(Source data)
- Opening Delimiter -

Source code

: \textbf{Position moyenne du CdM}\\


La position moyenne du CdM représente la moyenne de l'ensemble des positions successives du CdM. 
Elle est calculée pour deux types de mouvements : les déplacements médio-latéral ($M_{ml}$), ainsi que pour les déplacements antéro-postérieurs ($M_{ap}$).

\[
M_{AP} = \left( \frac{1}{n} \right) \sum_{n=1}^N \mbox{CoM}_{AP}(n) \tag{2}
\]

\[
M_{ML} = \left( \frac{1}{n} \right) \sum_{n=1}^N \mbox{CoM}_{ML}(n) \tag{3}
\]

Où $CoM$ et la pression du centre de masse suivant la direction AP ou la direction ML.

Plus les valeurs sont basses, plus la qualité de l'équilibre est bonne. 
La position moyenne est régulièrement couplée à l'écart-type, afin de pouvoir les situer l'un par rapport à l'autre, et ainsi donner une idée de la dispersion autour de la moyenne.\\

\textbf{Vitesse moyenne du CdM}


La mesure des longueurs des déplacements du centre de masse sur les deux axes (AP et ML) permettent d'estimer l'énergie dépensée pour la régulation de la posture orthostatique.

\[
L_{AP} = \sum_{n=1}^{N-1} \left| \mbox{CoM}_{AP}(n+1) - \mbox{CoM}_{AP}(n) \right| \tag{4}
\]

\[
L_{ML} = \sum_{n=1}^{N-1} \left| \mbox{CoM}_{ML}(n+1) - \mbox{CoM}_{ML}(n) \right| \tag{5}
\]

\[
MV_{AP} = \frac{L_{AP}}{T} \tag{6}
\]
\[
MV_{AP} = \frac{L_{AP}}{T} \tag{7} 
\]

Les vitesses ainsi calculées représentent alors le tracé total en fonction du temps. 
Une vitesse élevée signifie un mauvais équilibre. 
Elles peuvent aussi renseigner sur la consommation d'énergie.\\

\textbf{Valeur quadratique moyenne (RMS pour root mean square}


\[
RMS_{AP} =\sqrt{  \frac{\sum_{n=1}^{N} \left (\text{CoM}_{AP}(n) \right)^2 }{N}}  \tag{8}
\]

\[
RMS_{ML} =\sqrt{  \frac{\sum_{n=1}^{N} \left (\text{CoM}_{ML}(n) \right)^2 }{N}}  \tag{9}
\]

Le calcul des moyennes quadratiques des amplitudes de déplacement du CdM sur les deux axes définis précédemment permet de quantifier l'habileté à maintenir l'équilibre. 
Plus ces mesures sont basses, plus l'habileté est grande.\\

- Closing Delimiter -

* _Problem description_
Write out the data a second time, exactly the same.

* _Answer for this exercise_
Source code

: \textbf{Position moyenne du CdM}\\


La position moyenne du CdM représente la moyenne de l'ensemble des positions successives du CdM. 
Elle est calculée pour deux types de mouvements : les déplacements médio-latéral ($M_{ml}$), ainsi que pour les déplacements antéro-postérieurs ($M_{ap}$).

\[
M_{AP} = \left( \frac{1}{n} \right) \sum_{n=1}^N \mbox{CoM}_{AP}(n) \tag{2}
\]

\[
M_{ML} = \left( \frac{1}{n} \right) \sum_{n=1}^N \mbox{CoM}_{ML}(n) \tag{3}
\]

Où $CoM$ et la pression du centre de masse suivant la direction AP ou la direction ML.

Plus les valeurs sont basses, plus la qualité de l'équilibre est bonne. 
La position moyenne est régulièrement couplée à l'écart-type, afin de pouvoir les situer l'un par rapport à l'autre, et ainsi donner une idée de la dispersion autour de la moyenne.\\

\textbf{Vitesse moyenne du CdM}


La mesure des longueurs des déplacements du centre de masse sur les deux axes (AP et ML) permettent d'estimer l'énergie dépensée pour la régulation de la posture orthostatique.

\[
L_{AP} = \sum_{n=1}^{N-1} \left| \mbox{CoM}_{AP}(n+1) - \mbox{CoM}_{AP}(n) \right| \tag{4}
\]

\[
L_{ML} = \sum_{n=1}^{N-1} \left| \mbox{CoM}_{ML}(n+1) - \mbox{CoM}_{ML}(n) \right| \tag{5}
\]

\[
MV_{AP} = \frac{L_{AP}}{T} \tag{6}
\]
\[
MV_{AP} = \frac{L_{AP}}{T} \tag{7} 
\]

Les vitesses ainsi calculées représentent alors le tracé total en fonction du temps. 
Une vitesse élevée signifie un mauvais équilibre. 
Elles peuvent aussi renseigner sur la consommation d'énergie.\\

\textbf{Valeur quadratique moyenne (RMS pour root mean square}


\[
RMS_{AP} =\sqrt{  \frac{\sum_{n=1}^{N} \left (\text{CoM}_{AP}(n) \right)^2 }{N}}  \tag{8}
\]

\[
RMS_{ML} =\sqrt{  \frac{\sum_{n=1}^{N} \left (\text{CoM}_{ML}(n) \right)^2 }{N}}  \tag{9}
\]

Le calcul des moyennes quadratiques des amplitudes de déplacement du CdM sur les deux axes définis précédemment permet de quantifier l'habileté à maintenir l'équilibre. 
Plus ces mesures sont basses, plus l'habileté est grande.\\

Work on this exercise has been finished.